THE MAIN DIFFERENCES:

  • Negligence. As a legal concept, negligence is generally defined as conduct that is culpable because it falls short of what a reasonable person would do to protect another individual from foreseeable risks of harm. It is often difficult to prove negligence. Whereas proving negligence is not required in workers’ compensation cases, it is an essential element of every personal injury case except those involving strict liability.
  • Compensation for Pain and Suffering. Because workers’ compensation claimants are relieved of the heavy burden of having to prove negligence, the Florida Legislature, as a trade-off, does not allow them to be compensated for pain and suffering. In contrast, personal injury claimants can be compensated for pain and suffering. This difference is easily the most difficult concept for our workers’ compensation clients to understand. It is counter-intuitive. We spend a significant amount of time discussing this concept with all of our workers’ compensation clients.

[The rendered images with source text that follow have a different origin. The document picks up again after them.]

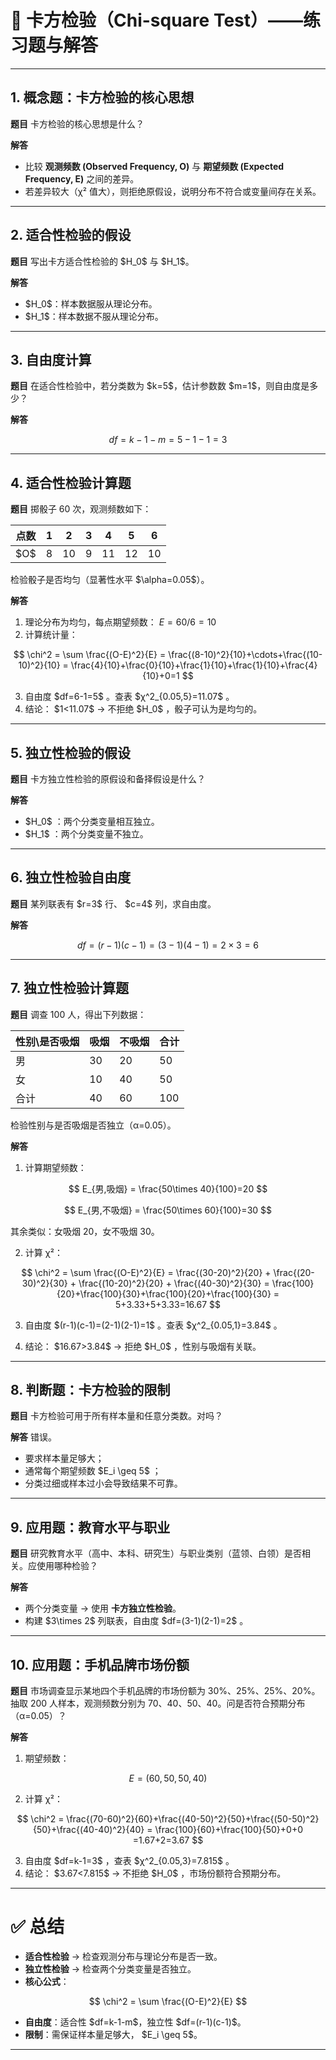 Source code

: 
# 📘 卡方检验（Chi-square Test）——练习题与解答

---

## 1. 概念题：卡方检验的核心思想

**题目**
卡方检验的核心思想是什么？

**解答**

* 比较 **观测频数 (Observed Frequency, O)** 与 **期望频数 (Expected Frequency, E)** 之间的差异。
* 若差异较大（χ² 值大），则拒绝原假设，说明分布不符合或变量间存在关系。

---

## 2. 适合性检验的假设

**题目**
写出卡方适合性检验的 \$H\_0\$ 与 \$H\_1\$。

**解答**

* \$H\_0\$：样本数据服从理论分布。
* \$H\_1\$：样本数据不服从理论分布。

---

## 3. 自由度计算

**题目**
在适合性检验中，若分类数为 \$k=5\$，估计参数数 \$m=1\$，则自由度是多少？

**解答**

$$
df = k-1-m = 5-1-1 = 3
$$

---

## 4. 适合性检验计算题

**题目**
掷骰子 60 次，观测频数如下：

| 点数    | 1 | 2  | 3 | 4  | 5  | 6  |
| ----- | - | -- | - | -- | -- | -- |
| \$O\$ | 8 | 10 | 9 | 11 | 12 | 10 |

检验骰子是否均匀（显著性水平 \$\alpha=0.05\$）。

**解答**

1. 理论分布为均匀，每点期望频数：
   $E = 60/6 = 10$
2. 计算统计量：

$$
\chi^2 = \sum \frac{(O-E)^2}{E} = \frac{(8-10)^2}{10}+\cdots+\frac{(10-10)^2}{10}
= \frac{4}{10}+\frac{0}{10}+\frac{1}{10}+\frac{1}{10}+\frac{4}{10}+0=1
$$

3. 自由度 \$df=6-1=5\$ 。查表 \$χ^2\_{0.05,5}=11.07\$ 。
4. 结论： \$1<11.07\$ → 不拒绝 \$H\_0\$ ，骰子可认为是均匀的。

---

## 5. 独立性检验的假设

**题目**
卡方独立性检验的原假设和备择假设是什么？

**解答**

* \$H\_0\$ ：两个分类变量相互独立。
* \$H\_1\$ ：两个分类变量不独立。

---

## 6. 独立性检验自由度

**题目**
某列联表有 \$r=3\$ 行、 \$c=4\$ 列，求自由度。

**解答**

$$
df = (r-1)(c-1) = (3-1)(4-1)=2\times 3=6
$$

---

## 7. 独立性检验计算题

**题目**
调查 100 人，得出下列数据：

| 性别\是否吸烟 | 吸烟 | 不吸烟 | 合计  |
| ------- | -- | --- | --- |
| 男       | 30 | 20  | 50  |
| 女       | 10 | 40  | 50  |
| 合计      | 40 | 60  | 100 |

检验性别与是否吸烟是否独立（α=0.05）。

**解答**

1. 计算期望频数：

$$
E_{男,吸烟} = \frac{50\times 40}{100}=20
$$

$$
E_{男,不吸烟} = \frac{50\times 60}{100}=30
$$

其余类似：女吸烟 20，女不吸烟 30。

2. 计算 χ²：

$$
\chi^2 = \sum \frac{(O-E)^2}{E}
= \frac{(30-20)^2}{20} + \frac{(20-30)^2}{30} + \frac{(10-20)^2}{20} + \frac{(40-30)^2}{30}
= \frac{100}{20}+\frac{100}{30}+\frac{100}{20}+\frac{100}{30}
= 5+3.33+5+3.33=16.67
$$

3. 自由度  \$(r-1)(c-1)=(2-1)(2-1)=1\$ 。查表 \$χ^2\_{0.05,1}=3.84\$ 。

4. 结论： \$16.67>3.84\$ → 拒绝 \$H\_0\$ ，性别与吸烟有关联。

---

## 8. 判断题：卡方检验的限制

**题目**
卡方检验可用于所有样本量和任意分类数。对吗？

**解答**
错误。

* 要求样本量足够大；
* 通常每个期望频数 \$E\_i \geq 5\$ ；
* 分类过细或样本过小会导致结果不可靠。

---

## 9. 应用题：教育水平与职业

**题目**
研究教育水平（高中、本科、研究生）与职业类别（蓝领、白领）是否相关。应使用哪种检验？

**解答**

* 两个分类变量 → 使用 **卡方独立性检验**。
* 构建 \$3\times 2\$ 列联表，自由度 \$df=(3-1)(2-1)=2\$ 。

---

## 10. 应用题：手机品牌市场份额

**题目**
市场调查显示某地四个手机品牌的市场份额为 30%、25%、25%、20%。抽取 200 人样本，观测频数分别为 70、40、50、40。问是否符合预期分布（α=0.05）？

**解答**

1. 期望频数：

$$
E=(60, 50, 50, 40)
$$

2. 计算 χ²：

$$
\chi^2 = \frac{(70-60)^2}{60}+\frac{(40-50)^2}{50}+\frac{(50-50)^2}{50}+\frac{(40-40)^2}{40}
= \frac{100}{60}+\frac{100}{50}+0+0
=1.67+2=3.67
$$

3. 自由度 \$df=k-1=3\$ ，查表 \$χ^2\_{0.05,3}=7.815\$ 。
4. 结论： \$3.67<7.815\$ → 不拒绝 \$H\_0\$ ，市场份额符合预期分布。

---

# ✅ 总结

* **适合性检验** → 检查观测分布与理论分布是否一致。
* **独立性检验** → 检查两个分类变量是否独立。
* **核心公式**：

$$
\chi^2 = \sum \frac{(O-E)^2}{E}
$$

* **自由度**：适合性 \$df=k-1-m\$，独立性 \$df=(r-1)(c-1)\$。
* **限制**：需保证样本量足够大， \$E\_i \geq 5\$。

---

  • Medical Benefits. Medical benefits are furnished to injured workers pursuant to the workers’ compensation system. It is a lousy system for injured workers (see this blog), with the biggest negative being that employers and their insurance carriers control the selection of all medical providers. By contrast, personal injury claimants do not have automatic medical benefits; claimants must fend for themselves in obtaining medical care. PIP (motor vehicle accidents), health insurance, and Medicare/Medicaid are the main sources sometimes available to cover the expense. It is more difficult for the uninsured. Arrangements can sometimes be made through the lawyer for the provision of medical care. In theory, the personal injury claimant is supposed to be compensated at the end of the case for past and future medical expenses.

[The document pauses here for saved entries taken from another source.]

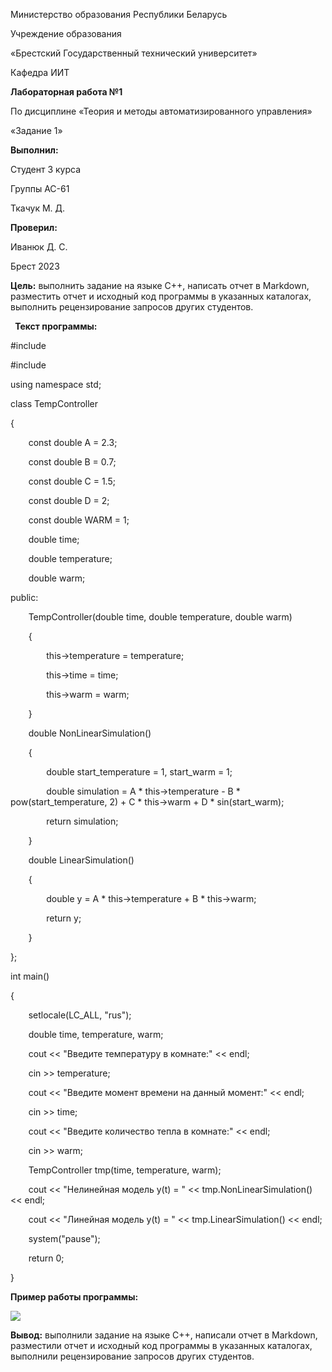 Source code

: ﻿Министерство образования Республики Беларусь

Учреждение образования

«Брестский Государственный технический университет»

Кафедра ИИТ



**Лабораторная работа №1**

По дисциплине «Теория и методы автоматизированного управления»

«Задание 1»








**Выполнил:**

Студент 3 курса

Группы АС-61

Ткачук М. Д.

**Проверил:** 

Иванюк Д. С.





Брест 2023

**Цель:** выполнить задание на языке C++, написать отчет в Markdown, разместить отчет и исходный код программы в указанных каталогах, выполнить рецензирование запросов других студентов.

` `**Текст программы:**

#include <iostream>

#include <cmath>

using namespace std;

class TempController

{

`    `const double A = 2.3;

`    `const double B = 0.7;

`    `const double C = 1.5;

`    `const double D = 2;

`    `const double WARM = 1;

`    `double time;

`    `double temperature;

`    `double warm;



public:

`    `TempController(double time, double temperature, double warm) 

`    `{

`        `this->temperature = temperature;

`        `this->time = time;

`        `this->warm = warm;

`    `}

`    `double NonLinearSimulation()

`    `{

`        `double start\_temperature = 1, start\_warm = 1;

`        `double simulation = A \* this->temperature - B \* pow(start\_temperature, 2) + C \* this->warm + D \* sin(start\_warm);

`        `return simulation;

`    `}

`    `double LinearSimulation()

`    `{

`        `double y = A \* this->temperature + B \* this->warm;

`        `return y;

`    `}

};

int main()

{

`    `setlocale(LC\_ALL, "rus");

`    `double time, temperature, warm;

`    `cout << "Введите температуру в комнате:" << endl;

`    `cin >> temperature;

`    `cout << "Введите момент времени на данный момент:" << endl;

`    `cin >> time;

`    `cout << "Введите количество тепла в комнате:" << endl;

`    `cin >> warm;

`    `TempController tmp(time, temperature, warm);

`    `cout << "Нелинейная модель y(t) = " << tmp.NonLinearSimulation() << endl;

`    `cout << "Линейная модель y(t) = " << tmp.LinearSimulation() << endl;

`    `system("pause");

`    `return 0;

}

**Пример работы программы:**

![](Aspose.Words.fe4501d8-9ac2-46c4-8d7e-ce3eb6df97ea.001.png)

**Вывод:** выполнили задание на языке C++, написали отчет в Markdown, разместили отчет и исходный код программы в указанных каталогах, выполнили рецензирование запросов других студентов.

  • Lost Wages. Like medical benefits, eligibility for workers’ compensation lost wages starts with the report of a work related accident. The benefit amount ranges from 66-2/3% to 80% of 80% of lost wages. Except for permanent total disability (PTD – 440.15(1)), a difficult standard to prove, the limit for the number of weeks of temporary disability benefits (i.e., prior to reaching maximum medical improvement) a claimant may receive is 104. Only a small percentage of claimants receive the full 104 weeks of benefits. The personal injury system for the payment of lost wages is significantly different. There is no built-in equivalent, like in workers’ compensation, for self-executing benefits to be paid. In some instances, PIP and private disability insurance fill the role, but often those benefits are not available or applicable. For the most part, it is not until the case is resolved that the personal injury claimant is compensated for lost wages past and future. The standards that apply for the determination and entitlement to lost wages also are different between workers’ compensation and personal injury cases.
  • Trial by Jury. Not available in workers’ compensation cases. Available upon request in personal injury cases.

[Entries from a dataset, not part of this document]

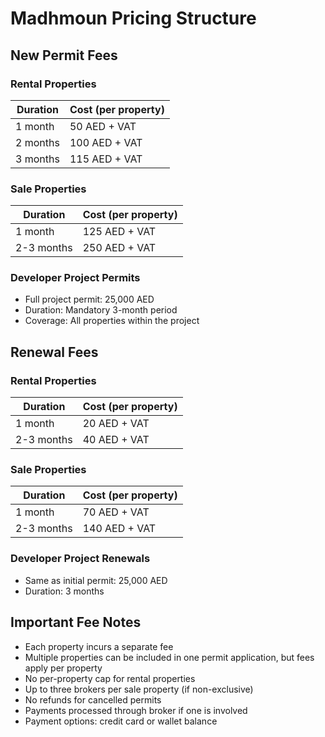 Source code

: # Madhmoun Pricing Structure

## New Permit Fees

### Rental Properties
| Duration | Cost (per property) |
|----------|---------------------|
| 1 month  | 50 AED + VAT        |
| 2 months | 100 AED + VAT       |
| 3 months | 115 AED + VAT       |

### Sale Properties
| Duration | Cost (per property) |
|----------|---------------------|
| 1 month  | 125 AED + VAT       |
| 2-3 months | 250 AED + VAT     |

### Developer Project Permits
* Full project permit: 25,000 AED
* Duration: Mandatory 3-month period
* Coverage: All properties within the project

## Renewal Fees

### Rental Properties
| Duration | Cost (per property) |
|----------|---------------------|
| 1 month  | 20 AED + VAT        |
| 2-3 months | 40 AED + VAT      |

### Sale Properties
| Duration | Cost (per property) |
|----------|---------------------|
| 1 month  | 70 AED + VAT        |
| 2-3 months | 140 AED + VAT     |

### Developer Project Renewals
* Same as initial permit: 25,000 AED
* Duration: 3 months

## Important Fee Notes
* Each property incurs a separate fee
* Multiple properties can be included in one permit application, but fees apply per property
* No per-property cap for rental properties
* Up to three brokers per sale property (if non-exclusive)
* No refunds for cancelled permits
* Payments processed through broker if one is involved
* Payment options: credit card or wallet balance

  • Statute of Limitations. 2 years for workers’ compensation, 4 years for personal injury. (Be careful not to confuse the personal injury statute of limitations with the statutes of limitations applicable to wrongful death cases (2 years) and medical malpractice (2 years). Also, in personal injury cases against a governmental entity, although the statute of limitations is 4 years, a particular written statutory notice of claim must be given within 3 years. Finally, and of great importance, sometimes there are ways of extending a statute of limitations beyond the black-letter numbers given above. Accordingly, it is important to discuss these issues with an attorney before concluding that it is too late to pursue any legal claim based on a statute of limitations.)
  • Attorney Representation. Available in both types of case. We handle both type of cases on a contingent basis (no fees and costs payable by the client until we win the case), but, by law, the fee formulas are significantly different.

There are numerous other differences between workers’ compensation and personal injury cases, but these are the main ones. Needless to say, an experienced legal professional should be consulted to discuss all of these issues.